***** Supplied material *****
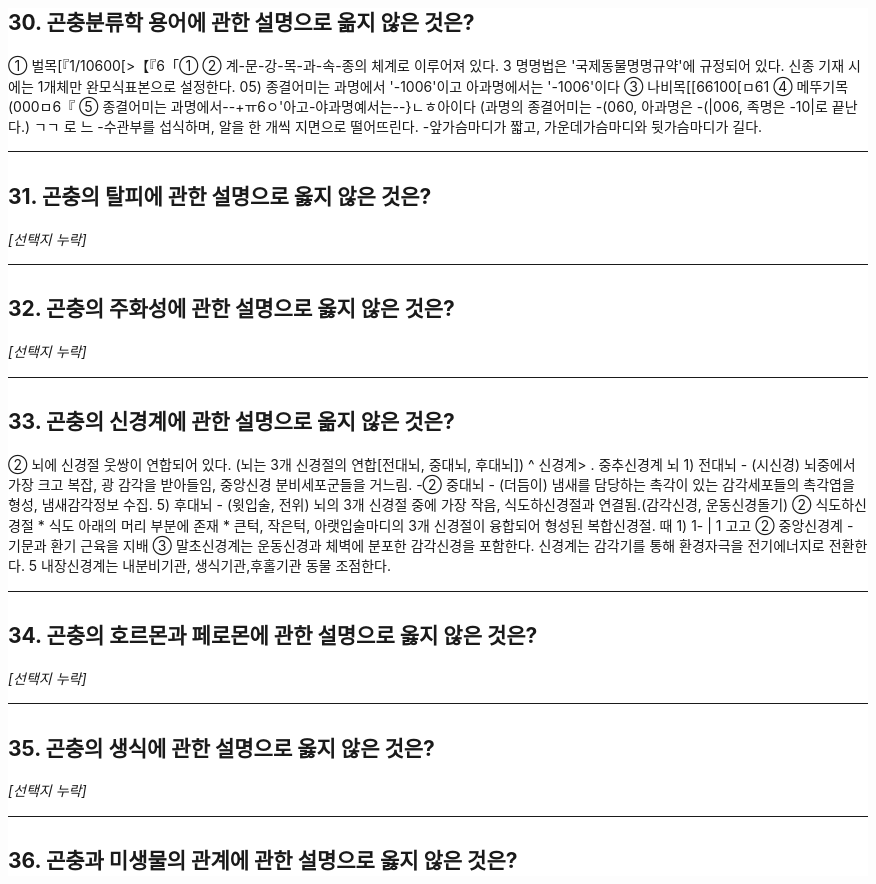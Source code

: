 ## 30. 곤충분류학 용어에 관한 설명으로 옮지 않은 것은?

① 벌목[『1/10600[>【『6「①
② 계-문-강-목-과-속-종의 체계로 이루어져 있다. 3 명명법은 '국제동물명명규약'에 규정되어 있다. 신종 기재 시에는 1개체만 완모식표본으로 설정한다. 05) 종결어미는 과명에서 '-1006'이고 아과명에서는 '-1006'이다
③ 나비목[[66100[ㅁ61
④ 메뚜기목(000ㅁ6『
⑤ 종결어미는 과명에서--+ㅠ6ㅇ'아고-야과명예서는--}ㄴㅎ아이다 (과명의 종결어미는 -(060, 아과명은 -(|006, 족명은 -10|로 끝난다.) ㄱㄱ 로 느 -수관부를 섭식하며, 알을 한 개씩 지면으로 떨어뜨린다. -앞가슴마디가 짧고, 가운데가슴마디와 뒷가슴마디가 길다.


---

## 31. 곤충의 탈피에 관한 설명으로 옳지 않은 것은?

*[선택지 누락]*


---

## 32. 곤충의 주화성에 관한 설명으로 옳지 않은 것은?

*[선택지 누락]*


---

## 33. 곤충의 신경계에 관한 설명으로 옮지 않은 것은?

② 뇌에 신경절 웃쌍이 연합되어 있다. (뇌는 3개 신경절의 연합[전대뇌, 중대뇌, 후대뇌]) ^ 신경계> . 중추신경계 뇌 1) 전대뇌 - (시신경) 뇌중에서 가장 크고 복잡, 광 감각을 받아들임, 중앙신경 분비세포군들을 거느림. -② 중대뇌 - (더듬이) 냄새를 담당하는 촉각이 있는 감각세포들의 촉각엽을 형성, 냄새감각정보 수집. 5) 후대뇌 - (윗입술, 전위) 뇌의 3개 신경절 중에 가장 작음, 식도하신경절과 연결됨.(감각신경, 운동신경돌기) ② 식도하신경절 * 식도 아래의 머리 부분에 존재 * 큰턱, 작은턱, 아랫입술마디의 3개 신경절이 융합되어 형성된 복합신경절. 때 1) 1- | 1 고고 ② 중앙신경계 - 기문과 환기 근육을 지배
③ 말초신경계는 운동신경과 체벽에 분포한 감각신경을 포함한다. 신경계는 감각기를 통해 환경자극을 전기에너지로 전환한다. 5 내장신경계는 내분비기관, 생식기관,후홀기관 동물 조점한다.


---

## 34. 곤충의 호르몬과 페로몬에 관한 설명으로 옳지 않은 것은?

*[선택지 누락]*


---

## 35. 곤충의 생식에 관한 설명으로 옳지 않은 것은?

*[선택지 누락]*


---

## 36. 곤충과 미생물의 관계에 관한 설명으로 옳지 않은 것은?
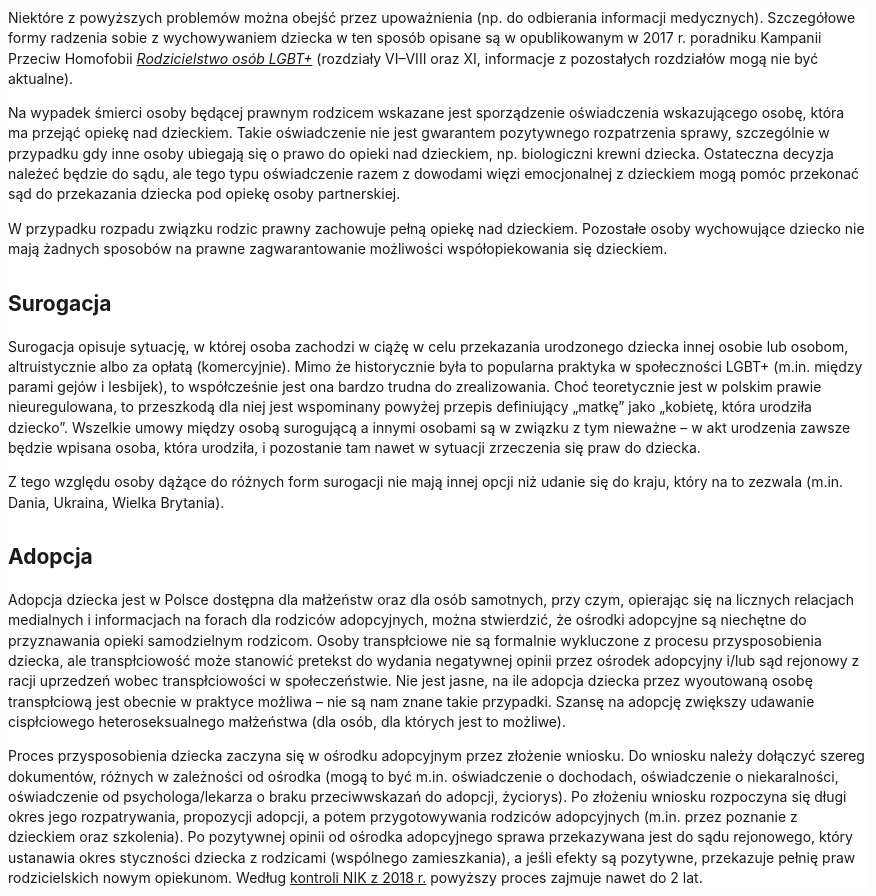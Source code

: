 Niektóre z powyższych problemów można obejść przez upoważnienia (np. do odbierania informacji medycznych). Szczegółowe formy radzenia sobie z wychowywaniem dziecka w ten sposób opisane są w opublikowanym w 2017 r. poradniku Kampanii Przeciw Homofobii *[Rodzicielstwo osób LGBT+](https://kph.org.pl/wp-content/uploads/2017/06/przewodnik_rodzicielstwo_online.pdf)* (rozdziały VI–VIII oraz XI, informacje z pozostałych rozdziałów mogą nie być aktualne).

Na wypadek śmierci osoby będącej prawnym rodzicem wskazane jest sporządzenie oświadczenia wskazującego osobę, która ma przejąć opiekę nad dzieckiem. Takie oświadczenie nie jest gwarantem pozytywnego rozpatrzenia sprawy, szczególnie w przypadku gdy inne osoby ubiegają się o prawo do opieki nad dzieckiem, np. biologiczni krewni dziecka. Ostateczna decyzja należeć będzie do sądu, ale tego typu oświadczenie razem z dowodami więzi emocjonalnej z dzieckiem mogą pomóc przekonać sąd do przekazania dziecka pod opiekę osoby partnerskiej. 

W przypadku rozpadu związku rodzic prawny zachowuje pełną opiekę nad dzieckiem. Pozostałe osoby wychowujące dziecko nie mają żadnych sposobów na prawne zagwarantowanie możliwości współopiekowania się dzieckiem. 

## Surogacja 

Surogacja opisuje sytuację, w której osoba zachodzi w ciążę w celu przekazania urodzonego dziecka innej osobie lub osobom, altruistycznie albo za opłatą (komercyjnie). Mimo że historycznie była to popularna praktyka w społeczności LGBT+ (m.in. między parami gejów i lesbijek), to współcześnie jest ona bardzo trudna do zrealizowania. Choć teoretycznie jest w polskim prawie nieuregulowana, to przeszkodą dla niej jest wspominany powyżej przepis definiujący „matkę” jako „kobietę, która urodziła dziecko”. Wszelkie umowy między osobą surogującą a innymi osobami są w związku z tym nieważne – w akt urodzenia zawsze będzie wpisana osoba, która urodziła, i pozostanie tam nawet w sytuacji zrzeczenia się praw do dziecka.

Z tego względu osoby dążące do różnych form surogacji nie mają innej opcji niż udanie się do kraju, który na to zezwala (m.in. Dania, Ukraina, Wielka Brytania).

## Adopcja 

Adopcja dziecka jest w Polsce dostępna dla małżeństw oraz dla osób samotnych, przy czym, opierając się na licznych relacjach medialnych i informacjach na forach dla rodziców adopcyjnych, można stwierdzić, że ośrodki adopcyjne są niechętne do przyznawania opieki samodzielnym rodzicom. Osoby transpłciowe nie są formalnie wykluczone z procesu przysposobienia dziecka, ale transpłciowość może stanowić pretekst do wydania negatywnej opinii przez ośrodek adopcyjny i/lub sąd rejonowy z racji uprzedzeń wobec transpłciowości w społeczeństwie. Nie jest jasne, na ile adopcja dziecka przez wyoutowaną osobę transpłciową jest obecnie w praktyce możliwa – nie są nam znane takie przypadki. Szansę na adopcję zwiększy udawanie cispłciowego heteroseksualnego małżeństwa (dla osób, dla których jest to możliwe). 

Proces przysposobienia dziecka zaczyna się w ośrodku adopcyjnym przez złożenie wniosku. Do wniosku należy dołączyć szereg dokumentów, różnych w zależności od ośrodka (mogą to być m.in. oświadczenie o dochodach, oświadczenie o niekaralności, oświadczenie od psychologa/lekarza o braku przeciwwskazań do adopcji, życiorys). Po złożeniu wniosku rozpoczyna się długi okres jego rozpatrywania, propozycji adopcji, a potem przygotowywania rodziców adopcyjnych (m.in. przez poznanie z dzieckiem oraz szkolenia). Po pozytywnej opinii od ośrodka adopcyjnego sprawa przekazywana jest do sądu rejonowego, który ustanawia okres styczności dziecka z rodzicami (wspólnego zamieszkania), a jeśli efekty są pozytywne, przekazuje pełnię praw rodzicielskich nowym opiekunom. Według [kontroli NIK z 2018 r.](https://www.nik.gov.pl/aktualnosci/adopcja-po-polsku.html) powyższy proces zajmuje nawet do 2 lat.
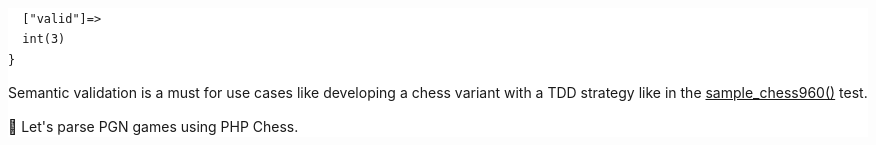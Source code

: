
 ```text
  ["valid"]=>
  int(3)
}
```

Semantic validation is a must for use cases like developing a chess variant with a TDD strategy like in the [sample_chess960()](https://github.com/chesslablab/php-chess/blob/main/tests/unit/Variant/Chess960/BoardTest.php#L21) test.

🎉 Let's parse PGN games using PHP Chess.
*****
• Task to carry out: In copying the listing, reproduce each line exactly and omit the pictures.

• Answer area:
Source code

: ## 30. 곤충분류학 용어에 관한 설명으로 옮지 않은 것은?

① 벌목[『1/10600[>【『6「①
② 계-문-강-목-과-속-종의 체계로 이루어져 있다. 3 명명법은 '국제동물명명규약'에 규정되어 있다. 신종 기재 시에는 1개체만 완모식표본으로 설정한다. 05) 종결어미는 과명에서 '-1006'이고 아과명에서는 '-1006'이다
③ 나비목[[66100[ㅁ61
④ 메뚜기목(000ㅁ6『
⑤ 종결어미는 과명에서--+ㅠ6ㅇ'아고-야과명예서는--}ㄴㅎ아이다 (과명의 종결어미는 -(060, 아과명은 -(|006, 족명은 -10|로 끝난다.) ㄱㄱ 로 느 -수관부를 섭식하며, 알을 한 개씩 지면으로 떨어뜨린다. -앞가슴마디가 짧고, 가운데가슴마디와 뒷가슴마디가 길다.


---

## 31. 곤충의 탈피에 관한 설명으로 옳지 않은 것은?

*[선택지 누락]*


---

## 32. 곤충의 주화성에 관한 설명으로 옳지 않은 것은?

*[선택지 누락]*


---

## 33. 곤충의 신경계에 관한 설명으로 옮지 않은 것은?

② 뇌에 신경절 웃쌍이 연합되어 있다. (뇌는 3개 신경절의 연합[전대뇌, 중대뇌, 후대뇌]) ^ 신경계> . 중추신경계 뇌 1) 전대뇌 - (시신경) 뇌중에서 가장 크고 복잡, 광 감각을 받아들임, 중앙신경 분비세포군들을 거느림. -② 중대뇌 - (더듬이) 냄새를 담당하는 촉각이 있는 감각세포들의 촉각엽을 형성, 냄새감각정보 수집. 5) 후대뇌 - (윗입술, 전위) 뇌의 3개 신경절 중에 가장 작음, 식도하신경절과 연결됨.(감각신경, 운동신경돌기) ② 식도하신경절 * 식도 아래의 머리 부분에 존재 * 큰턱, 작은턱, 아랫입술마디의 3개 신경절이 융합되어 형성된 복합신경절. 때 1) 1- | 1 고고 ② 중앙신경계 - 기문과 환기 근육을 지배
③ 말초신경계는 운동신경과 체벽에 분포한 감각신경을 포함한다. 신경계는 감각기를 통해 환경자극을 전기에너지로 전환한다. 5 내장신경계는 내분비기관, 생식기관,후홀기관 동물 조점한다.


---

## 34. 곤충의 호르몬과 페로몬에 관한 설명으로 옳지 않은 것은?

*[선택지 누락]*


---

## 35. 곤충의 생식에 관한 설명으로 옳지 않은 것은?

*[선택지 누락]*


---

## 36. 곤충과 미생물의 관계에 관한 설명으로 옳지 않은 것은?
Source code

: Niektóre z powyższych problemów można obejść przez upoważnienia (np. do odbierania informacji medycznych). Szczegółowe formy radzenia sobie z wychowywaniem dziecka w ten sposób opisane są w opublikowanym w 2017 r. poradniku Kampanii Przeciw Homofobii *[Rodzicielstwo osób LGBT+](https://kph.org.pl/wp-content/uploads/2017/06/przewodnik_rodzicielstwo_online.pdf)* (rozdziały VI–VIII oraz XI, informacje z pozostałych rozdziałów mogą nie być aktualne).

Na wypadek śmierci osoby będącej prawnym rodzicem wskazane jest sporządzenie oświadczenia wskazującego osobę, która ma przejąć opiekę nad dzieckiem. Takie oświadczenie nie jest gwarantem pozytywnego rozpatrzenia sprawy, szczególnie w przypadku gdy inne osoby ubiegają się o prawo do opieki nad dzieckiem, np. biologiczni krewni dziecka. Ostateczna decyzja należeć będzie do sądu, ale tego typu oświadczenie razem z dowodami więzi emocjonalnej z dzieckiem mogą pomóc przekonać sąd do przekazania dziecka pod opiekę osoby partnerskiej. 

W przypadku rozpadu związku rodzic prawny zachowuje pełną opiekę nad dzieckiem. Pozostałe osoby wychowujące dziecko nie mają żadnych sposobów na prawne zagwarantowanie możliwości współopiekowania się dzieckiem. 

## Surogacja 

Surogacja opisuje sytuację, w której osoba zachodzi w ciążę w celu przekazania urodzonego dziecka innej osobie lub osobom, altruistycznie albo za opłatą (komercyjnie). Mimo że historycznie była to popularna praktyka w społeczności LGBT+ (m.in. między parami gejów i lesbijek), to współcześnie jest ona bardzo trudna do zrealizowania. Choć teoretycznie jest w polskim prawie nieuregulowana, to przeszkodą dla niej jest wspominany powyżej przepis definiujący „matkę” jako „kobietę, która urodziła dziecko”. Wszelkie umowy między osobą surogującą a innymi osobami są w związku z tym nieważne – w akt urodzenia zawsze będzie wpisana osoba, która urodziła, i pozostanie tam nawet w sytuacji zrzeczenia się praw do dziecka.

Z tego względu osoby dążące do różnych form surogacji nie mają innej opcji niż udanie się do kraju, który na to zezwala (m.in. Dania, Ukraina, Wielka Brytania).

## Adopcja 

Adopcja dziecka jest w Polsce dostępna dla małżeństw oraz dla osób samotnych, przy czym, opierając się na licznych relacjach medialnych i informacjach na forach dla rodziców adopcyjnych, można stwierdzić, że ośrodki adopcyjne są niechętne do przyznawania opieki samodzielnym rodzicom. Osoby transpłciowe nie są formalnie wykluczone z procesu przysposobienia dziecka, ale transpłciowość może stanowić pretekst do wydania negatywnej opinii przez ośrodek adopcyjny i/lub sąd rejonowy z racji uprzedzeń wobec transpłciowości w społeczeństwie. Nie jest jasne, na ile adopcja dziecka przez wyoutowaną osobę transpłciową jest obecnie w praktyce możliwa – nie są nam znane takie przypadki. Szansę na adopcję zwiększy udawanie cispłciowego heteroseksualnego małżeństwa (dla osób, dla których jest to możliwe). 

Proces przysposobienia dziecka zaczyna się w ośrodku adopcyjnym przez złożenie wniosku. Do wniosku należy dołączyć szereg dokumentów, różnych w zależności od ośrodka (mogą to być m.in. oświadczenie o dochodach, oświadczenie o niekaralności, oświadczenie od psychologa/lekarza o braku przeciwwskazań do adopcji, życiorys). Po złożeniu wniosku rozpoczyna się długi okres jego rozpatrywania, propozycji adopcji, a potem przygotowywania rodziców adopcyjnych (m.in. przez poznanie z dzieckiem oraz szkolenia). Po pozytywnej opinii od ośrodka adopcyjnego sprawa przekazywana jest do sądu rejonowego, który ustanawia okres styczności dziecka z rodzicami (wspólnego zamieszkania), a jeśli efekty są pozytywne, przekazuje pełnię praw rodzicielskich nowym opiekunom. Według [kontroli NIK z 2018 r.](https://www.nik.gov.pl/aktualnosci/adopcja-po-polsku.html) powyższy proces zajmuje nawet do 2 lat.
Source code

:
 ```text
  ["valid"]=>
  int(3)
}
```

Semantic validation is a must for use cases like developing a chess variant with a TDD strategy like in the [sample_chess960()](https://github.com/chesslablab/php-chess/blob/main/tests/unit/Variant/Chess960/BoardTest.php#L21) test.

🎉 Let's parse PGN games using PHP Chess.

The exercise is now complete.